Use of Uncrossmatched Cold-Stored Whole Blood in Injured Children With Hemorrhagic Shock

Author Affiliations
  • 1Department of Surgery, University of Pittsburgh Medical Center, Pittsburgh, Pennsylvania
  • 2Children’s Hospital of Pittsburgh, University of Pittsburgh Medical Center, Pittsburgh, Pennsylvania
  • 3Department of Pathology, University of Pittsburgh Medical Center, Pittsburgh, Pennsylvania
  • 4Department of Anesthesia, Children’s Hospital of Pittsburgh, University of Pittsburgh Medical Center, Pittsburgh, Pennsylvania
  • 5Department of Emergency Medicine, Children’s Hospital of Pittsburgh, University of Pittsburgh Medical Center, Pittsburgh, Pennsylvania
JAMA Pediatr. 2018;172(5):491-492. doi:10.1001/jamapediatrics.2017.5238

Hemorrhagic shock is the most common cause of preventable death in pediatric civilian trauma.1 Balanced resuscitation with blood components has become the standard of care for initial hemostatic resuscitation in adults and children2-4 to mitigate the deleterious effects of trauma-induced coagulopathy.5 Whole blood (WB) contains plasma, red blood cells (RBCs), and platelets and requires less processing and dilution compared with reconstituting WB using components, making it an ideal resuscitative fluid.
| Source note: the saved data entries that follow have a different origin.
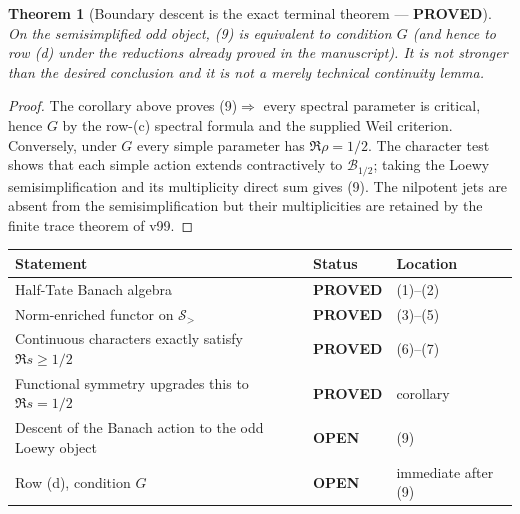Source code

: \documentclass[11pt]{article}
\newcommand{\PROVED}{\textcolor{green!40!black}{\textbf{PROVED}}}
\newcommand{\OPEN}{\textcolor{red!70!black}{\textbf{OPEN}}}
\newtheorem{theorem}{Theorem}
\begin{document}
\begin{theorem}[Boundary descent is the exact terminal theorem ---
\PROVED]
On the semisimplified odd object, (9) is equivalent to condition $G$ (and
hence to row (d) under the reductions already proved in the manuscript).
It is not stronger than the desired conclusion and it is not a merely
technical continuity lemma.
\end{theorem}

\begin{proof}
The corollary above proves (9)$\Rightarrow$ every spectral parameter is
critical, hence $G$ by the row-(c) spectral formula and the supplied Weil
criterion.  Conversely, under $G$ every simple parameter has
$\Re\rho=1/2$.  The character test shows that each simple action extends
contractively to $\mathcal B_{1/2}$; taking the Loewy semisimplification
and its multiplicity direct sum gives (9).  The nilpotent jets are absent
from the semisimplification but their multiplicities are retained by the
finite trace theorem of v99.
\end{proof}

\begin{center}
\begin{tabular}{>{\raggedright\arraybackslash}p{.57\linewidth}
                >{\centering\arraybackslash}p{.15\linewidth}
                >{\raggedright\arraybackslash}p{.18\linewidth}}
\toprule
Statement & Status & Location \\
\midrule
Half-Tate Banach algebra & \PROVED & (1)--(2) \\
Norm-enriched functor on $\mathcal S_>$ & \PROVED & (3)--(5) \\
Continuous characters exactly satisfy $\Re s\ge1/2$ & \PROVED & (6)--(7) \\
Functional symmetry upgrades this to $\Re s=1/2$ & \PROVED & corollary \\
Descent of the Banach action to the odd Loewy object & \OPEN & (9) \\
Row (d), condition $G$ & \OPEN & immediate after (9) \\
\bottomrule
\end{tabular}
\end{center}
\end{document}
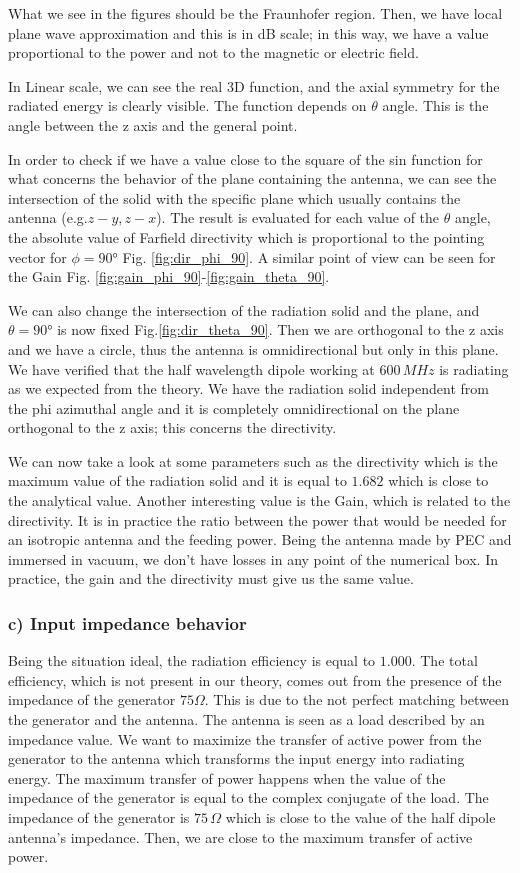 \documentclass{article}
\begin{document}
What we see in the figures should be the Fraunhofer region. Then, we have local plane wave approximation and this is in dB scale; in this way, we have a value proportional to the power and not to the magnetic or electric field.

In Linear scale, we can see the real 3D function, and the axial symmetry for the radiated energy is clearly visible. The function depends on $\theta$ angle. This is the angle between the z axis and the general point.

In order to check if we have a value close to the square of the sin function for what concerns the behavior of the plane containing the antenna, we can see the intersection of the solid with the specific plane which usually contains the antenna (e.g.$ z-y, z-x$). The result is evaluated for each value of the $\theta$ angle, the absolute value of Farfield directivity which is proportional to the pointing vector for $\phi = 90°$ Fig. \ref{fig:dir_phi_90}. A similar point of view can be seen for the Gain Fig. \ref{fig:gain_phi_90}-\ref{fig:gain_theta_90}.

We can also change the intersection of the radiation solid and the plane, and $\theta = 90°$ is now fixed Fig.\ref{fig:dir_theta_90}. Then we are orthogonal to the z axis and we have a circle, thus the antenna is omnidirectional but only in this plane.
We have verified that the half wavelength dipole working at $600 \, MHz$ is radiating as we expected from the theory. We have the radiation solid independent from the phi azimuthal angle and it is completely omnidirectional on the plane orthogonal to the z axis; this concerns the directivity.

We can now take a look at some parameters such as the directivity which is the maximum value of the radiation solid and it is equal to $1.682$ which is close to the analytical value.
Another interesting value is the Gain, which is related to the directivity. It is in practice the ratio between the power that would be needed for an isotropic antenna and the feeding power. Being the antenna made by PEC and immersed in vacuum, we don't have losses in any point of the numerical box. In practice, the gain and the directivity must give us the same value.

\subsubsection{c) Input impedance behavior}
Being the situation ideal, the radiation efficiency is equal to $1.000$. The total efficiency, which is not present in our theory, comes out from the presence of the impedance of the generator $75 \Omega$. This is due to the not perfect matching between the generator and the antenna. The antenna is seen as a load described by an impedance value. We want to maximize the transfer of active power from the generator to the antenna which transforms the input energy into radiating energy. The maximum transfer of power happens when the value of the impedance of the generator is equal to the complex conjugate of the load. The impedance of the generator is $75 \,\Omega$ which is close to the value of the half dipole antenna's impedance. Then, we are close to the maximum transfer of active power. 
\end{document}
However, in non–group O recipients, there is a theoretical risk for hemolysis from anti-A and anti-B antibodies in group O WB units. Recently, the transfusion of WB in bleeding adult male trauma patients has been instituted in a large adult trauma center.6 Whole blood has never been transfused in a pediatric civilian trauma population; the novel use of transfusion of WB in injured children is herein described.